Our Lord has just told the disciples an incredibly stunning thing: he’s planning to surrender himself to wicked men, be killed by them, and then rise from the dead. That’s quite a news flash. You’d think it would get the disciples’ attention, but no: they just thought this was another one of those really weird things that Jesus would say sometimes, and they get back to what they’re really interested in, which is which one of them is the greatest. Our Lord silences them with his searing irony: “What were you guys talking about?” He knows of course, but he wants them to realize their own folly. And then, because this isn’t a “Gotcha” kind of thing…good teachers don’t do that…he helps them find their way out of their selfish nearsightedness, by giving them an example. The example of a child.
Again and again, Our Lord had encouraged his disciples to have Faith like that of children, to have the purity and sincerity of little ones, to love and cling to God as a child loves and clings to his parents, to believe that whatever we ask of God with a pure heart, we will truly receive, if it’s in our best interests. Good parents won’t give their children ice cream every single time they ask for it. Likewise, just like your kids asking for ice cream for breakfast, sometimes what we ask for from God isn’t actually, truly in our best interest. Or not in our best interest right now. A mother and father tend to know better than their children what might be good for them, because parents have life-experience, and perspective, and the practical wisdom that only comes through the years. Parents can help their children know what is good for them now, what is good for them but at another time, and what isn’t good for them at all. God, the perfect parent and the source of all parenthood, knows better than all of us: knows what we need, and when we need it. That’s because of his perspective. A human parent can look back over a broader experience to help make choices. God is without beginning or end, knows all things at all times, and sees everything which has ever been, ever will ever be, and ever could be. Talk about perspective. We don’t see the whole picture, but he does. We don’t see how everything fits together, but he does. We can’t always see his will in the events of our world. We can’t always see why he would permit certain things to be. We can’t always see meaning and purpose in the events of our lives. But we are called to trust anyway.

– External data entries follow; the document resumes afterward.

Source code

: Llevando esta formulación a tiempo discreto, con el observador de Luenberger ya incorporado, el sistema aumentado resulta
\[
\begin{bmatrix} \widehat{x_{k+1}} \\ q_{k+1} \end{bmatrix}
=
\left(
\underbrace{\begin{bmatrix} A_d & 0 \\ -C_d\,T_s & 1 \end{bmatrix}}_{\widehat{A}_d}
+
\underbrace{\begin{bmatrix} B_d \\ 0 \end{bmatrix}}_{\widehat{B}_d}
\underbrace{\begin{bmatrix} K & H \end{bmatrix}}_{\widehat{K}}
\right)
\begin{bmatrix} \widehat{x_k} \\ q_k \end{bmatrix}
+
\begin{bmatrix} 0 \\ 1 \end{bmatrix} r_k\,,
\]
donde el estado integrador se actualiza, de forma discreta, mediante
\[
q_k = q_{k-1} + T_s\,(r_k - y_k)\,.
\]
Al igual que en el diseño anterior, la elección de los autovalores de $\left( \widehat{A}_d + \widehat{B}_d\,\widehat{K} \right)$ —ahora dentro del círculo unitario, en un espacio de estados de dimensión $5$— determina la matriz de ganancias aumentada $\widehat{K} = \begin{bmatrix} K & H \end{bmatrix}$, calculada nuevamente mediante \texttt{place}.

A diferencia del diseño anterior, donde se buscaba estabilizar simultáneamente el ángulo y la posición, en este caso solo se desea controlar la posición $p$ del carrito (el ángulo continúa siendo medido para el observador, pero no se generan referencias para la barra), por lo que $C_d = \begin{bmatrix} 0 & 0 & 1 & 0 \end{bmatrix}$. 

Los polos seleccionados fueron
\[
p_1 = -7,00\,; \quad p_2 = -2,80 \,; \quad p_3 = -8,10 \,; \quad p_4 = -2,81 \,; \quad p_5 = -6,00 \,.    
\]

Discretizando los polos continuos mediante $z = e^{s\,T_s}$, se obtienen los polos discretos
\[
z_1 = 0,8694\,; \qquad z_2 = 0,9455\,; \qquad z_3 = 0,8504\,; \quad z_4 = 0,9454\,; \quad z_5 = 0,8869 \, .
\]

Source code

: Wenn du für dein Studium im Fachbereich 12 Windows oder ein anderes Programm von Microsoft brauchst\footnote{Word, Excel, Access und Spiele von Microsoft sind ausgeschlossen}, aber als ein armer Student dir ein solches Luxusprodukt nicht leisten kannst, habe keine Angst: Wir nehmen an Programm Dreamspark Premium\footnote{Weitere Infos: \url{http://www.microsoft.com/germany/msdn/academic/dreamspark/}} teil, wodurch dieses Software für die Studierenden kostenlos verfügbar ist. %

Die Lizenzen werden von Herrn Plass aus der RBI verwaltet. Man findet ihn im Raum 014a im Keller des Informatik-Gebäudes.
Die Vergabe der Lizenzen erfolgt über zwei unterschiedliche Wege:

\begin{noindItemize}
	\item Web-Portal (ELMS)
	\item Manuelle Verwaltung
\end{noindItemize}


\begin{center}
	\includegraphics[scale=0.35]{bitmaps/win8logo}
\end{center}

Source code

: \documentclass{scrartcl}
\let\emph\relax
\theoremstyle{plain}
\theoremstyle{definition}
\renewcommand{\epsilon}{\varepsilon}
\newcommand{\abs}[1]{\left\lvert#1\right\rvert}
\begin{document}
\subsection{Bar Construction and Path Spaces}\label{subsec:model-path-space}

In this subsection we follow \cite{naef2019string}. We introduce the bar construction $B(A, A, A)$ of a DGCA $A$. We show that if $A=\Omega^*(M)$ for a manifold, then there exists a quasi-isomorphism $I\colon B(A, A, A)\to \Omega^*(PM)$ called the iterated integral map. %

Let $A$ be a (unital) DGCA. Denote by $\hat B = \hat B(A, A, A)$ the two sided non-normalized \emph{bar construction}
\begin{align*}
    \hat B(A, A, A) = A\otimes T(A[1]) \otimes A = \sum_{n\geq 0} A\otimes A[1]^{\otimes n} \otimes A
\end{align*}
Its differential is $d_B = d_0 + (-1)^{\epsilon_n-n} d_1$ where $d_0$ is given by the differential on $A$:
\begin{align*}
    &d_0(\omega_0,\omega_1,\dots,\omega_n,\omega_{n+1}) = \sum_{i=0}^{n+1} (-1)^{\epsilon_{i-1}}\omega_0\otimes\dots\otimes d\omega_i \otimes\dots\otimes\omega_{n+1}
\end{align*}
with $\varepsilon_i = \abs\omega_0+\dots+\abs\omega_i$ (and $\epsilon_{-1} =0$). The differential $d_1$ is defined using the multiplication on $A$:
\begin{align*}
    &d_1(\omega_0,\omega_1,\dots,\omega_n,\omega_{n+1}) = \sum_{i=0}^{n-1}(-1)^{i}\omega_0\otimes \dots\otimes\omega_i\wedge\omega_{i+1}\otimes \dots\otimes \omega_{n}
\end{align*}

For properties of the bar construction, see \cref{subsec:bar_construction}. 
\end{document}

We are called to have Faith like a little child: when a little child is scared, he runs into his Mother’s arms. When he’s curious or confused, he asks his Father to explain things to him. When he falls and skins his knee, he runs to his parents to hold him and to make it better. We should never be embarrassed to act like children before God. We should never be embarrassed to plead with him for our needs, over and over. We should never be embarrassed to run to him when we feel wounded by our sins and by the world around us. We should never be embarrassed to be like a child…but not childish: not unserious, not unsophisticated, not imprudent: not childish, but child-like. Always trusting that our heavenly Father knows best and that he is watching out for us, caring for us, protecting us.
God listens in a special way to those who will keep praying, even when he seems to reply only with silence. God wants our Faith to become more strong, our Hope to become more profound, and our Love to become more pure and trusting. And he wants us to pray. We know that God showers down countless blessings upon all of us, without us ever asking for them. But we also believe that he has prepared many graces to give us in response to our prayers. Our prayers can’t change God’s mind, but they might obtain for us those things which God is prepared to give, if only we would ask. That’s why our prayers matter. Both for ourselves and for others. And we will never know on this earth the incredible good that our prayers do for the world and for those around us. But we will know one day: one of the joys of heaven, will be to see all the good that God has done through us, through our actions and our prayers and our acts of charity.
And so, we should always remember to pray for our families and for everyone that the Lord has placed in our lives near us. Parents, never forget to pray for your children. Children, never forget to pray for your parents. And always ask the saints to join you in those prayers, especially those closest to you and your family: your patron saints, your Guardian Angels, the perfect Mother of us all, Holy Mary, and the patron of all Fathers, the great St. Joseph, and of course our own favorite saint, our exemplary patron St. Patrick. May our prayers be filled with childlike trust and with deep Faith in the Lord’s kindness and goodness to us, knowing that he is a perfectly good and perfectly loving Father, always.